■ HOW TO COMPLETE THIS TASK
Each line of the records containing "which" is to be copied out and returned.

■ DATASET EXCERPTS
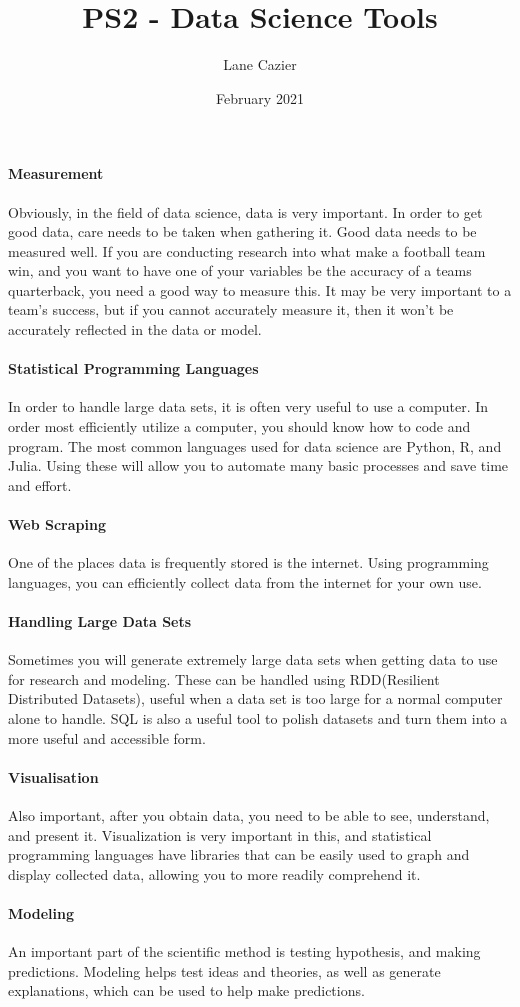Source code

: \documentclass{article}
\title{PS2 - Data Science Tools}
\author{Lane Cazier}
\date{February 2021}
\begin{document}
\maketitle

\paragraph{Measurement}
Obviously, in the field of data science, data is very important. In order to get good data, care needs to be taken when gathering it. Good data needs to be measured well. If you are conducting research into what make a football team win, and you want to have one of your variables be the accuracy of a teams quarterback, you need a good way to measure this. It may be very important to a team's success, but if you cannot accurately measure it, then it won't be accurately reflected in the data or model. 


\paragraph{Statistical Programming Languages}
In order to handle large data sets, it is often very useful to use a computer. In order most efficiently utilize a computer, you should know how to code and program. The most common languages used for data science are Python, R, and Julia. Using these will allow you to automate many basic processes and save time and effort. 

\paragraph{Web Scraping}
One of the places data is frequently stored is the internet. Using programming languages, you can efficiently collect data from the internet for your own use.

\paragraph{Handling Large Data Sets}
Sometimes you will generate extremely large data sets when getting data to use for research and modeling. These can be handled using RDD(Resilient Distributed Datasets), useful when a data set is too large for a normal computer alone to handle. SQL is also a useful tool to polish datasets and turn them into a more useful and accessible form. 

\paragraph{Visualisation}
Also important, after you obtain data, you need to be able to see, understand, and present it. Visualization is very important in this, and statistical programming languages have libraries that can be easily used to graph and display collected data, allowing you to more readily comprehend it. 

\paragraph{Modeling}
An important part of the scientific method is testing hypothesis, and making predictions. Modeling helps test ideas and theories, as well as generate explanations, which can be used to help make predictions. 
\end{document}
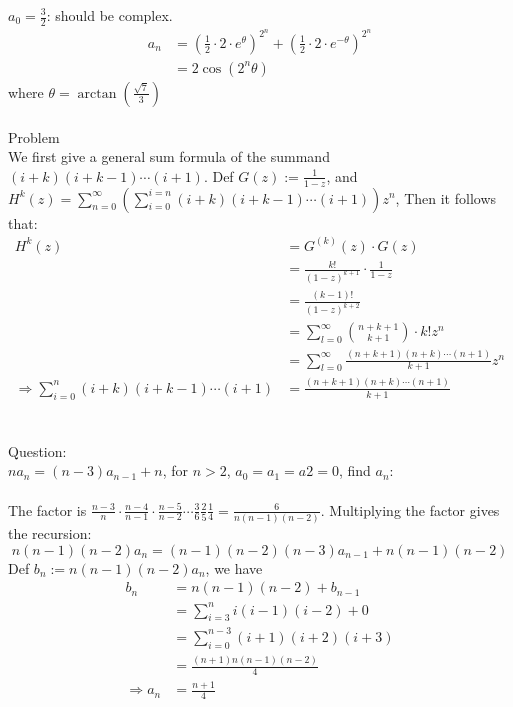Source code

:\documentclass{article}
\begin{document}
$a_0 = \frac{3}{2}$:
should be complex. 
\begin{align*}
	a_n &= (\frac{1}{2} \cdot 2 \cdot e^{\theta})^{2^n} + (\frac{1}{2} \cdot 2 \cdot e^{-\theta})^{2^n} \\
	&= 2\cos(2^n\theta)
\end{align*}
where $\theta = \arctan(\frac{\sqrt{7}}{3})$ \\\\


Problem \\
We first give a general sum formula of the summand $(i+k)(i+k-1)\cdots(i+1)$.
Def $G(z) := \frac{1}{1-z}$, and $H^{k}(z) = \sum_{n = 0}^{\infty} (\sum_{i = 0}^{i = n} (i+k)(i+k-1)\cdots(i+1)) z^n $, Then it follows that:
\begin{align*}
	H^{k}(z) &= G^{(k)}(z) \cdot G(z) \\
		&= \frac{k!}{(1-z)^{k+1}} \cdot \frac{1}{1-z}\\
		&= \frac{(k-1)!}{(1-z)^{k+2}}\\
		&= \sum_{l = 0}^{\infty} \binom{n + k + 1}{k+1} \cdot k! z^n\\
		&= \sum_{l = 0}^{\infty} \frac{(n+k+1)(n+k)\cdots(n+1)}{k+1} z^n \\
		\Rightarrow \sum_{i = 0}^{n} (i + k)(i+k-1)\cdots(i+1) &= \frac{(n+k+1)(n+k)\cdots(n+1)}{k+1}
\end{align*}\\\\

Question:\\
$na_n = (n-3)a_{n-1} + n$, for $n > 2$, $a_0 = a_1 = a2 = 0$, find $a_n$:\\\\
The factor is $\frac{n-3}{n} \cdot \frac{n-4}{n-1} \cdot \frac{n-5}{n-2}\cdots \frac{3}{6} \frac{2}{5} \frac{1}{4} = \frac{6}{n(n-1)(n-2)}$. Multiplying the factor gives the recursion:
\[
	n(n-1)(n-2)a_n = (n-1)(n-2)(n-3)a_{n-1} + n(n-1)(n-2)
\]
Def $b_n := n(n-1)(n-2)a_n$, we have 
\begin{align*}
	b_n &= n(n-1)(n-2) + b_{n-1} \\
		&= \sum_{i = 3}^n i(i-1)(i-2) + 0\\
		&= \sum_{i=0}^{n-3} (i+1)(i+2)(i+3) \\
		&= \frac{(n+1)n(n-1)(n-2)}{4} \\
		\Rightarrow a_n &= \frac{n+1}{4}
\end{align*}
\end{document}
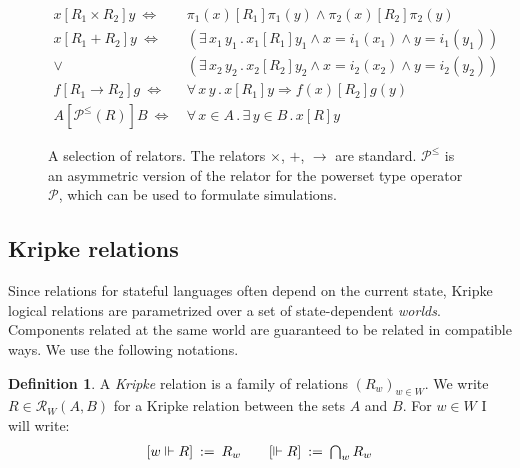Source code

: \documentclass[11pt,oneside,draft]{book}
\theoremstyle{definition}
\newtheorem{definition}[theorem]{Definition}
\newcommand{\ifr}[1]{\mathrel{[{#1}]}}
\newcommand{\figsize}{}
\begin{document}
\begin{figure} %
  \figsize
  \begin{align*}
    x \ifr{R_1 \times R_2} y \ \Leftrightarrow\  &
      \pi_1(x) \ifr{R_1} \pi_1(y) \wedge
      \pi_2(x) \ifr{R_2} \pi_2(y) \\
    x \ifr{R_1 + R_2} y \ \Leftrightarrow\  &
      (\exists \, x_1 \, y_1 \,.\,
        x_1 \ifr{R_1} y_1 \wedge
        x = i_1(x_1) \wedge
        y = i_1(y_1)) \\ \vee\ &
      (\exists \, x_2 \, y_2 \,.\,
        x_2 \ifr{R_2} y_2 \wedge
        x = i_2(x_2) \wedge
        y = i_2(y_2)) \\
    f \ifr{R_1 \rightarrow R_2} g \ \Leftrightarrow\  &
      \forall \, x \, y \,.\,
        x \ifr{R_1} y \Rightarrow
        f(x) \ifr{R_2} g(y) \\
    A \ifr{\mathcal{P}^\le(R)} B \ \Leftrightarrow\  &
      \forall \, x \in A \,.\,
      \exists \, y \in B \,.\,
      x \ifr{R} y
  \end{align*}
  \caption[A selection of relators]%
   {A selection of relators.
    The relators $\times$, $+$, $\rightarrow$ are standard.
    $\mathcal{P}^\le$ is an asymmetric version of
    the relator for the powerset type operator $\mathcal{P}$,
    which can be used to formulate simulations.
    }
  \label{fig:relators}
\end{figure}


\subsection{Kripke relations}

Since relations for stateful languages
often depend on the current state,
Kripke logical relations
are parametrized over a set of state-dependent \emph{worlds}.
Components related at the same world
are guaranteed to be related in compatible ways.
We use the following notations.

\begin{definition} \label{def:klr} %
A \emph{Kripke} relation is
a family of relations $(R_w)_{w \in W}$.
We write $R \in \mathcal{R}_W(A, B)$
for a Kripke relation between the sets $A$ and $B$.
For $w \in W$ I will write:
\[
\begin{array}{c@{\qquad}c}
    [w \Vdash R] \: := \: R_w &
    [\Vdash R] \: := \: \bigcap_{w} R_w
\end{array}
\]
\end{definition}
\end{document}
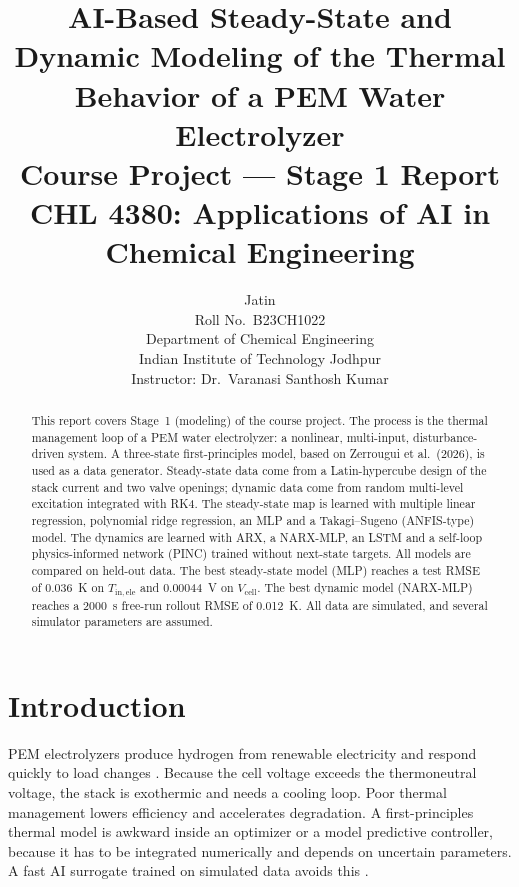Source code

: \documentclass[11pt,a4paper]{article}
\title{\vspace*{2cm}\textbf{AI-Based Steady-State and Dynamic Modeling of the Thermal Behavior of a PEM Water Electrolyzer}\\[6pt]
\large Course Project --- Stage 1 Report\\[2pt]
\large CHL 4380: Applications of AI in Chemical Engineering}
\author{Jatin\\ Roll No.\ B23CH1022\\ Department of Chemical Engineering\\ Indian Institute of Technology Jodhpur\\[8pt]
Instructor: Dr.\ Varanasi Santhosh Kumar}
\date{}
\newcommand{\Tin}{T_{\mathrm{in,ele}}}
\newcommand{\Vcell}{V_{\mathrm{cell}}}
\begin{document}
\maketitle
\thispagestyle{empty}
\vspace{1.5cm}

\begin{abstract}
\noindent
This report covers Stage~1 (modeling) of the course project. The process is the thermal management loop of a PEM water electrolyzer: a nonlinear, multi-input, disturbance-driven system. A three-state first-principles model, based on Zerrougui et al.\ (2026), is used as a data generator. Steady-state data come from a Latin-hypercube design of the stack current and two valve openings; dynamic data come from random multi-level excitation integrated with RK4. The steady-state map is learned with multiple linear regression, polynomial ridge regression, an MLP and a Takagi--Sugeno (ANFIS-type) model. The dynamics are learned with ARX, a NARX-MLP, an LSTM and a self-loop physics-informed network (PINC) trained without next-state targets. All models are compared on held-out data. The best steady-state model (MLP) reaches a test RMSE of 0.036~K on $\Tin$ and 0.00044~V on $\Vcell$. The best dynamic model (NARX-MLP) reaches a 2000~s free-run rollout RMSE of 0.012~K. All data are simulated, and several simulator parameters are assumed.
\end{abstract}
\clearpage

\tableofcontents
\clearpage

\section{Introduction}
PEM electrolyzers produce hydrogen from renewable electricity and respond quickly to load changes \cite{zerrougui2026,carmo2013}. Because the cell voltage exceeds the thermoneutral voltage, the stack is exothermic and needs a cooling loop. Poor thermal management lowers efficiency and accelerates degradation. A first-principles thermal model is awkward inside an optimizer or a model predictive controller, because it has to be integrated numerically and depends on uncertain parameters. A fast AI surrogate trained on simulated data avoids this \cite{lectures}.
\end{document}
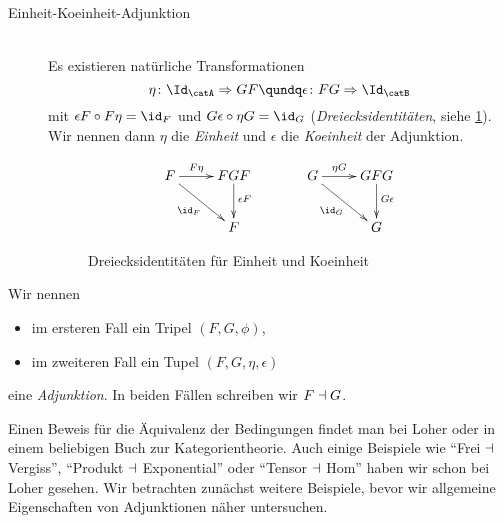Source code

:\begin{thErinnerDef}
\begin{description}
        \item[Einheit-Koeinheit-Adjunktion]\hfill\\
            Es existieren natürliche Transformationen
            \[  \eta\colon \Id_\catA \nattrafoto GF  \qundq
                \epsilon\colon FG \nattrafoto \Id_\catB 
             \]
            mit $\epsilon F \after F\eta = \id_F$ und 
            $G\epsilon \after \eta G = \id_G$ (\emph{Dreiecksidentitäten}, siehe
            \cref{ch1:fig:dreiecksid}). Wir nennen dann $\eta$ die
            \emph{Einheit} und $\epsilon$ die \emph{Koeinheit} der Adjunktion.
            \begin{figure}
                \begin{equation*}
                    \begin{gathered} %
                        \xymatrix{
                            F \ar[r]^-{F\eta} \ar[dr]_-{\id_F} 
                            & FGF \ar[d]^(.43){\epsilon F}
                            \\ & F
                        }
                    \end{gathered}
                    \hspace{1.2cm}
                    \begin{gathered}
                        \xymatrix{
                            G \ar[r]^-{\eta G} \ar[dr]_-{\id_G} 
                            & GFG \ar[d]^(.43){G\epsilon}
                            \\ & G
                        }
                    \end{gathered}
                \end{equation*}
                \caption{Dreiecksidentitäten für Einheit und Koeinheit}
                \label{ch1:fig:dreiecksid}
            \end{figure}
    \end{description}
    
    \noindent
    Wir nennen
    \begin{itemize}
        \item 
            im ersteren Fall ein Tripel $(F,G,\phi)$,
        \item
            im zweiteren Fall ein Tupel $(F,G,\eta,\epsilon)$
    \end{itemize}
    eine \emph{Adjunktion}. In beiden Fällen schreiben wir $F\dashv G$.
\end{thErinnerDef}

Einen Beweis für die Äquivalenz der Bedingungen findet man bei
Loher\cite{talk:loher} oder in einem beliebigen Buch zur Kategorientheorie.
Auch einige Beispiele wie  
\enquote{Frei $\dashv$ Vergiss}, \enquote{Produkt $\dashv$ Exponential}
oder \enquote{Tensor $\dashv$ Hom} haben wir schon bei 
Loher\cite[1.3,,]{talk:loher} gesehen. Wir betrachten zunächst weitere
Beispiele, bevor wir allgemeine Eigenschaften von Adjunktionen näher
untersuchen.

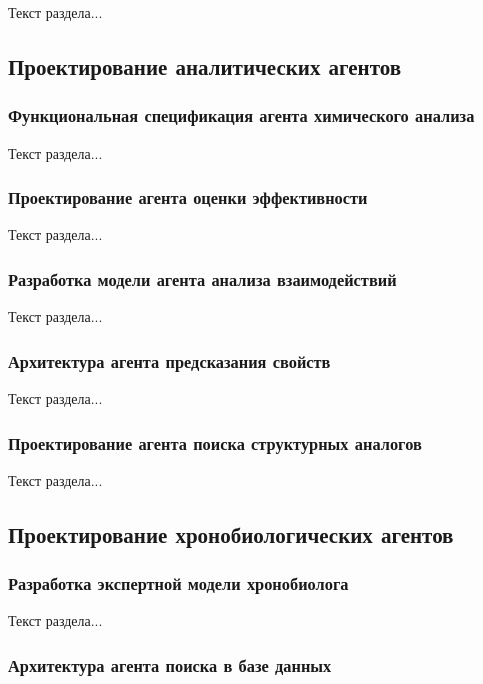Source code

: Текст раздела...

\subsection{Проектирование аналитических агентов}

\subsubsection{Функциональная спецификация агента химического анализа}

Текст раздела...

\subsubsection{Проектирование агента оценки эффективности}

Текст раздела...

\subsubsection{Разработка модели агента анализа взаимодействий}

Текст раздела...

\subsubsection{Архитектура агента предсказания свойств}

Текст раздела...

\subsubsection{Проектирование агента поиска структурных аналогов}

Текст раздела...

\subsection{Проектирование хронобиологических агентов}

\subsubsection{Разработка экспертной модели хронобиолога}

Текст раздела...

\subsubsection{Архитектура агента поиска в базе данных}

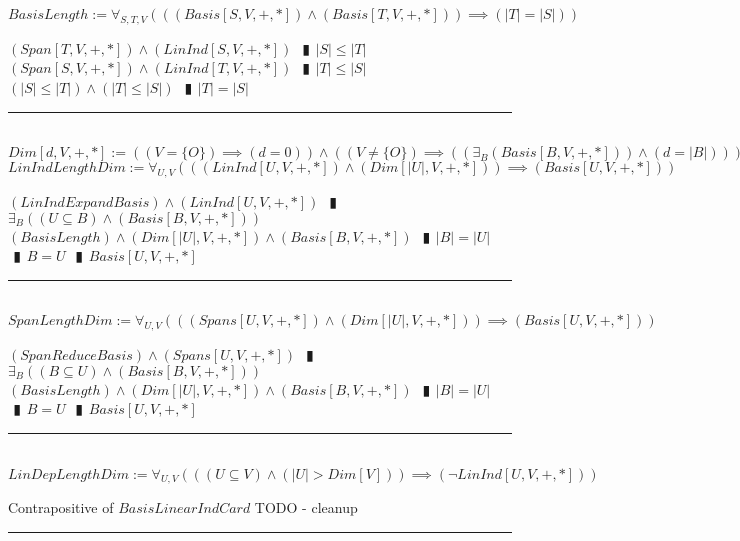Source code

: \documentclass{book}
\newcommand{\abr}{:=}
\newcommand{\pipe}{$\phantom{(}\vrectangleblack\phantom{)}$}
\newcommand{\pr}[1]{\left(#1\right)}
\begin{document}
$BasisLength \abr \forall_{S, T, V}\pr{\pr{(Basis[S, V, +, *]) \land (Basis[T, V, +, *])} \implies (|T| = |S|)}$
\begin{enumerate}
  \lit $(Span[T, V, +, *]) \land (LinInd[S, V, +, *])$ \pipe $|S| \leq |T|$
  \lit $(Span[S, V, +, *]) \land (LinInd[T, V, +, *])$ \pipe $|T| \leq |S|$
  \lit $(|S| \leq |T|) \land (|T| \leq |S|)$ \pipe $|T| = |S|$
\end{enumerate} \vspace{.75mm} \hrule \vspace{.75mm} \ \\ 

$Dim[d, V, +, *] \abr \pr{(V = \{O\}) \implies (d = 0)} \land  \pr{(V \neq \{O\}) \implies \pr{\pr{\exists_{B}(Basis[B, V, +, *])} \land (d = |B|)}}$ \\

$LinIndLengthDim \abr \forall_{U, V}\pr{\pr{(LinInd[U, V, +, *]) \land (Dim[|U|, V, +, *])} \implies (Basis[U, V, +, *])}$
\begin{enumerate}
  \lit $(LinIndExpandBasis) \land (LinInd[U, V, +, *])$ \pipe $\exists_{B}\pr{(U \subseteq B) \land (Basis[B, V, +, *])}$
  \lit $(BasisLength) \land (Dim[|U|, V, +, *]) \land (Basis[B, V, +, *])$ \pipe $|B| = |U|$ \pipe $B = U$ \pipe $Basis[U, V, +, *]$
\end{enumerate} \vspace{.75mm} \hrule \vspace{.75mm} \ \\ 

$SpanLengthDim \abr \forall_{U, V}\pr{\pr{(Spans[U, V, +, *]) \land (Dim[|U|, V, +, *])} \implies (Basis[U, V, +, *])}$
\begin{enumerate}
  \lit $(SpanReduceBasis) \land (Spans[U, V, +, *])$ \pipe $\exists_{B}\pr{(B \subseteq U) \land (Basis[B, V, +, *])}$
  \lit $(BasisLength) \land (Dim[|U|, V, +, *]) \land (Basis[B, V, +, *])$ \pipe $|B| = |U|$ \pipe $B = U$ \pipe $Basis[U, V, +, *]$
\end{enumerate} \vspace{.75mm} \hrule \vspace{.75mm} \ \\ 

$LinDepLengthDim \abr \forall_{U, V}\pr{\pr{(U \subseteq V) \land (|U| > Dim[V])} \implies (\lnot LinInd[U, V, +, *])}$
\begin{enumerate}
  \lit Contrapositive of $BasisLinearIndCard$
  \lit TODO - cleanup
\end{enumerate} \vspace{.75mm} \hrule \vspace{.75mm} \ \\ 
\end{document}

■ RESPONSE BOX
An important part of the scientific method is testing hypothesis, and making predictions. Modeling helps test ideas and theories, as well as generate explanations, which can be used to help make predictions. 
    which can be used to formulate simulations.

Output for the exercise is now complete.